EXTRACTED DATA →
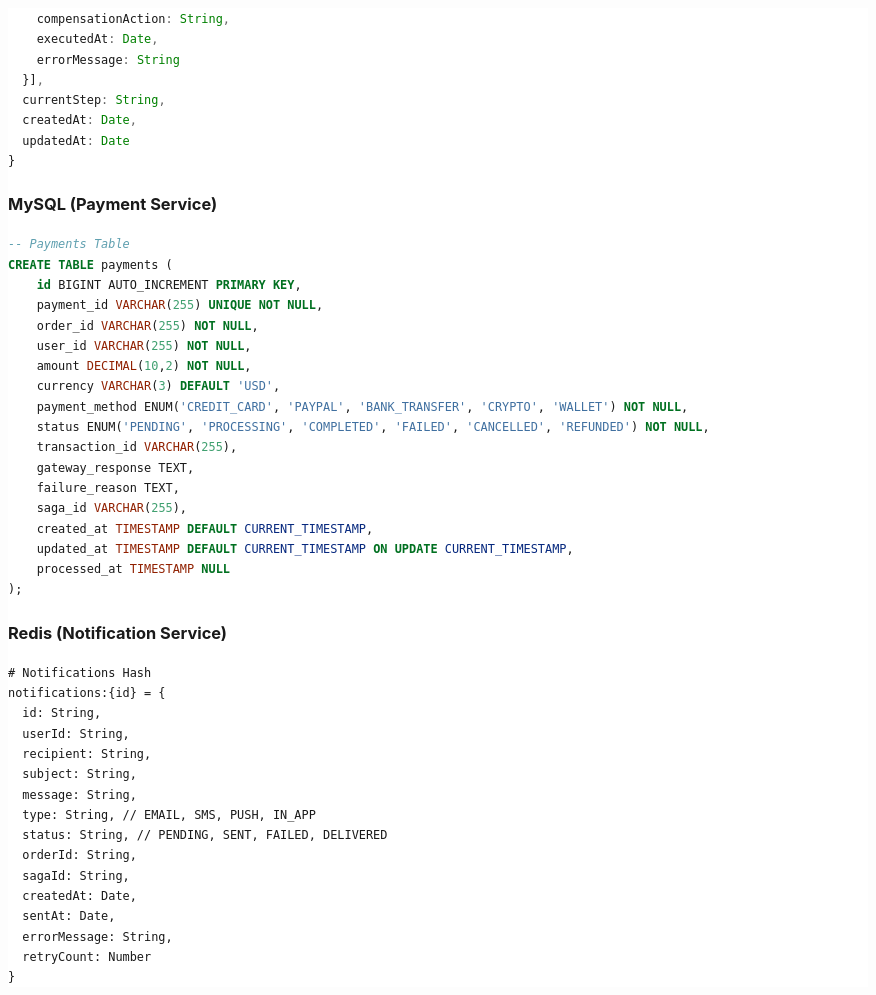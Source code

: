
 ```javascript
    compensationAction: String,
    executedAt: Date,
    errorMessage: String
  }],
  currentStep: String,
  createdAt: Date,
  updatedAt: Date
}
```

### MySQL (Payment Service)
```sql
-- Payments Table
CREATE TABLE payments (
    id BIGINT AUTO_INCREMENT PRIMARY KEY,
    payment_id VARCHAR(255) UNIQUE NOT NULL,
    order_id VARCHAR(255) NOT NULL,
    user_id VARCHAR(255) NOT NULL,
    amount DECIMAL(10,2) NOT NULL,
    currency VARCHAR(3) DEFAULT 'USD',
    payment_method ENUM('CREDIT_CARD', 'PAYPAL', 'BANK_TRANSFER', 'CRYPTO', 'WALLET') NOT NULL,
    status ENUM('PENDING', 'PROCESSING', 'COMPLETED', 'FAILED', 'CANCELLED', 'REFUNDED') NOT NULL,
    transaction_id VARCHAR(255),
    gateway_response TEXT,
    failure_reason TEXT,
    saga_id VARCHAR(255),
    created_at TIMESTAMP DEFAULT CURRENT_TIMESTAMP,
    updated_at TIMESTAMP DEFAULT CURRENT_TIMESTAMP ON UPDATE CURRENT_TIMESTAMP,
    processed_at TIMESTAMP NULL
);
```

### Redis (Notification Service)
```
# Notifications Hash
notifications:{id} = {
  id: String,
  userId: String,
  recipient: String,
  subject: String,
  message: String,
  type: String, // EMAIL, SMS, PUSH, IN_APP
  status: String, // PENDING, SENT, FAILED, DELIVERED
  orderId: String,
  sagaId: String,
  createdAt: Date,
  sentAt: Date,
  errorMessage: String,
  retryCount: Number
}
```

ASSIGNED TASK → Find how many lines of the listing include the word "ENUM", and state that number by itself.

EXERCISE RESPONSE → 2